Location
- Country: Canada
- Province: Quebec
- Region: Centre-du-Québec
- Regional County Municipality: Les Sources Regional County Municipality

Physical characteristics
- Source: Agricultural streams
- • location: Saint-Camille
- • coordinates: 45°43′21″N 71°44′25″W﻿ / ﻿45.72254°N 71.74029°W
- • elevation: 308 m (1,010 ft)
- Mouth: Nicolet River
- • location: Ham-Nord
- • coordinates: 45°41′24″N 71°47′57″W﻿ / ﻿45.69°N 71.79916°W
- • elevation: 173 m (568 ft)
- Length: 8.0 km (5.0 mi)

Basin features
- Progression: Nicolet Southwest River, Nicolet River, St. Lawrence River
- • left: (upstream)
- • right: (upstream)

= Dion River =

River in Centre-du-Québec, Quebec (Canada)

The Dion river (in French: rivière Dion) is a tributary on the east bank of the Nicolet Southwest River. Its course crosses the municipalities of Saint-Camille, Wotton and Saint-Georges-de-Windsor, in the Les Sources Regional County Municipality (MRC), in the administrative region of Estrie, in Quebec, in Canada.

== Geography ==

The main neighboring hydrographic slopes of the Dion river are:
- north side: Nicolet Centre River, Aunière stream;
- east side: Nicolet Centre River, Weedon Stream, Saint-François River;
- south side Madeleine River, Saint-Camille Brook, Nicolet Southwest River;
- west side: Nicolet Southwest River.

The Dion river feeds from various agricultural and forest streams in the sixth rang of the municipality of Saint-Camille.
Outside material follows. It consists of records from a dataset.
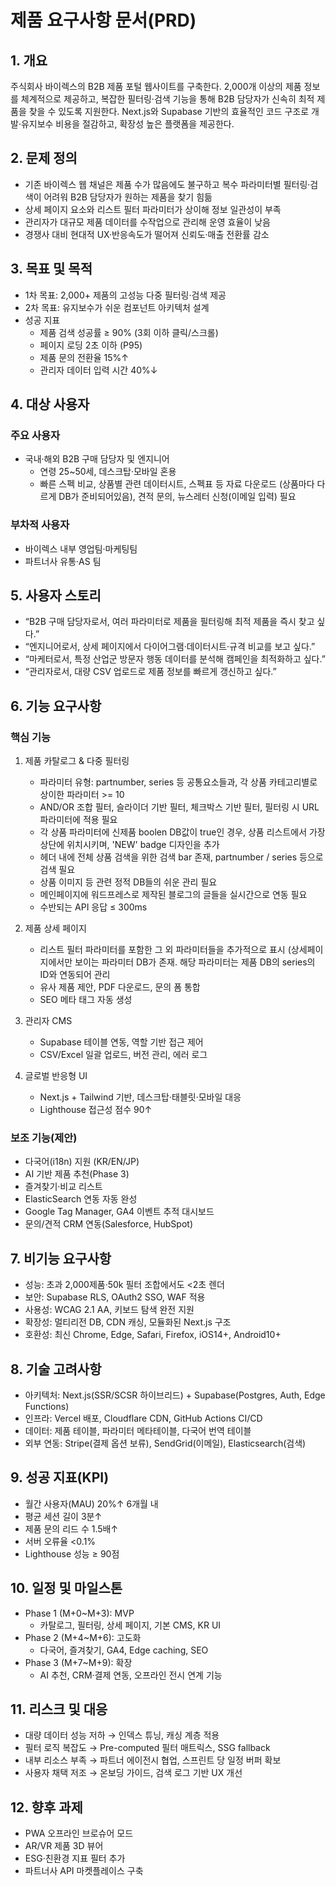 # 제품 요구사항 문서(PRD)

## 1. 개요
주식회사 바이렉스의 B2B 제품 포털 웹사이트를 구축한다. 2,000개 이상의 제품 정보를 체계적으로 제공하고, 복잡한 필터링·검색 기능을 통해 B2B 담당자가 신속히 최적 제품을 찾을 수 있도록 지원한다. Next.js와 Supabase 기반의 효율적인 코드 구조로 개발·유지보수 비용을 절감하고, 확장성 높은 플랫폼을 제공한다.

## 2. 문제 정의
- 기존 바이렉스 웹 채널은 제품 수가 많음에도 불구하고 복수 파라미터별 필터링·검색이 어려워 B2B 담당자가 원하는 제품을 찾기 힘듦  
- 상세 페이지 요소와 리스트 필터 파라미터가 상이해 정보 일관성이 부족  
- 관리자가 대규모 제품 데이터를 수작업으로 관리해 운영 효율이 낮음  
- 경쟁사 대비 현대적 UX·반응속도가 떨어져 신뢰도·매출 전환률 감소

## 3. 목표 및 목적
- 1차 목표: 2,000+ 제품의 고성능 다중 필터링·검색 제공
- 2차 목표: 유지보수가 쉬운 컴포넌트 아키텍처 설계  
- 성공 지표  
  - 제품 검색 성공률 ≥ 90% (3회 이하 클릭/스크롤)  
  - 페이지 로딩 2초 이하 (P95)  
  - 제품 문의 전환율 15%↑  
  - 관리자 데이터 입력 시간 40%↓  

## 4. 대상 사용자
### 주요 사용자
- 국내·해외 B2B 구매 담당자 및 엔지니어  
  - 연령 25~50세, 데스크탑·모바일 혼용  
  - 빠른 스펙 비교, 상품별 관련 데이터시트, 스펙표 등 자료 다운로드 (상품마다 다르게 DB가 준비되어있음), 견적 문의, 뉴스레터 신청(이메일 입력) 필요
### 부차적 사용자
- 바이렉스 내부 영업팀·마케팅팀  
- 파트너사 유통·AS 팀

## 5. 사용자 스토리
- “B2B 구매 담당자로서, 여러 파라미터로 제품을 필터링해 최적 제품을 즉시 찾고 싶다.”
- “엔지니어로서, 상세 페이지에서 다이어그램·데이터시트·규격 비교를 보고 싶다.”
- “마케터로서, 특정 산업군 방문자 행동 데이터를 분석해 캠페인을 최적화하고 싶다.”
- “관리자로서, 대량 CSV 업로드로 제품 정보를 빠르게 갱신하고 싶다.”

## 6. 기능 요구사항
### 핵심 기능
1. 제품 카탈로그 & 다중 필터링  
   - 파라미터 유형: partnumber, series 등 공통요소들과, 각 상품 카테고리별로 상이한 파라미터 >= 10
   - AND/OR 조합 필터, 슬라이더 기반 필터, 체크박스 기반 필터, 필터링 시 URL 파라미터에 적용 필요
   - 각 상품 파라미터에 신제품 boolen DB값이 true인 경우, 상품 리스트에서 가장 상단에 위치시키며, 'NEW' badge 디자인을 추가
   - 헤더 내에 전체 상품 검색을 위한 검색 bar 존재, partnumber / series 등으로 검색 필요
   - 상품 이미지 등 관련 정적 DB들의 쉬운 관리 필요
   - 메인페이지에 워드프레스로 제작된 블로그의 글들을 실시간으로 연동 필요
   - 수반되는 API 응답 ≤ 300ms

2. 제품 상세 페이지  
   - 리스트 필터 파라미터를 포함한 그 외 파라미터들을 추가적으로 표시 (상세페이지에서만 보이는 파라미터 DB가 존재. 해당 파라미터는 제품 DB의 series의 ID와 연동되어 관리
   - 유사 제품 제안, PDF 다운로드, 문의 폼 통합  
   - SEO 메타 태그 자동 생성

3. 관리자 CMS  
   - Supabase 테이블 연동, 역할 기반 접근 제어  
   - CSV/Excel 일괄 업로드, 버전 관리, 에러 로그

4. 글로벌 반응형 UI  
   - Next.js + Tailwind 기반, 데스크탑·태블릿·모바일 대응  
   - Lighthouse 접근성 점수 90↑

### 보조 기능(제안)
- 다국어(i18n) 지원 (KR/EN/JP)  
- AI 기반 제품 추천(Phase 3)  
- 즐겨찾기·비교 리스트  
- ElasticSearch 연동 자동 완성  
- Google Tag Manager, GA4 이벤트 추적 대시보드  
- 문의/견적 CRM 연동(Salesforce, HubSpot)

## 7. 비기능 요구사항
- 성능: 초과 2,000제품·50k 필터 조합에서도 <2초 렌더  
- 보안: Supabase RLS, OAuth2 SSO, WAF 적용  
- 사용성: WCAG 2.1 AA, 키보드 탐색 완전 지원  
- 확장성: 멀티리전 DB, CDN 캐싱, 모듈화된 Next.js 구조  
- 호환성: 최신 Chrome, Edge, Safari, Firefox, iOS14+, Android10+

## 8. 기술 고려사항
- 아키텍처: Next.js(SSR/SCSR 하이브리드) + Supabase(Postgres, Auth, Edge Functions)  
- 인프라: Vercel 배포, Cloudflare CDN, GitHub Actions CI/CD  
- 데이터: 제품 테이블, 파라미터 메타테이블, 다국어 번역 테이블  
- 외부 연동: Stripe(결제 옵션 보류), SendGrid(이메일), Elasticsearch(검색)  

## 9. 성공 지표(KPI)
- 월간 사용자(MAU) 20%↑ 6개월 내  
- 평균 세션 길이 3분↑  
- 제품 문의 리드 수 1.5배↑  
- 서버 오류율 <0.1%  
- Lighthouse 성능 ≥ 90점

## 10. 일정 및 마일스톤
- Phase 1 (M+0~M+3): MVP  
  - 카탈로그, 필터링, 상세 페이지, 기본 CMS, KR UI
- Phase 2 (M+4~M+6): 고도화  
  - 다국어, 즐겨찾기, GA4, Edge caching, SEO
- Phase 3 (M+7~M+9): 확장  
  - AI 추천, CRM·결제 연동, 오프라인 전시 연계 기능

## 11. 리스크 및 대응
- 대량 데이터 성능 저하 → 인덱스 튜닝, 캐싱 계층 적용  
- 필터 로직 복잡도 → Pre-computed 필터 매트릭스, SSG fallback  
- 내부 리소스 부족 → 파트너 에이전시 협업, 스프린트 당 일정 버퍼 확보  
- 사용자 채택 저조 → 온보딩 가이드, 검색 로그 기반 UX 개선

## 12. 향후 과제
- PWA 오프라인 브로슈어 모드  
- AR/VR 제품 3D 뷰어  
- ESG·친환경 지표 필터 추가  
- 파트너사 API 마켓플레이스 구축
This head area is located north of the village of Saint-Camille, on the north side of the sixth rang road and south-west of Ham-Sud.

From its head area, the Dion river flows southwest, crossing the sixth rang road, the route 255 and the second road rank.

The Dion river empties on the east bank of the Nicolet Southwest River. Its confluence is located downstream of the confluence of the Saint-Camille Brook and upstream of the Aulnière stream.

== Toponymy ==
The term "Dion" is a family name of French origin.

The toponym "Rivière Dion" was formalized on November 7, 1985, at the Commission de toponymie du Québec.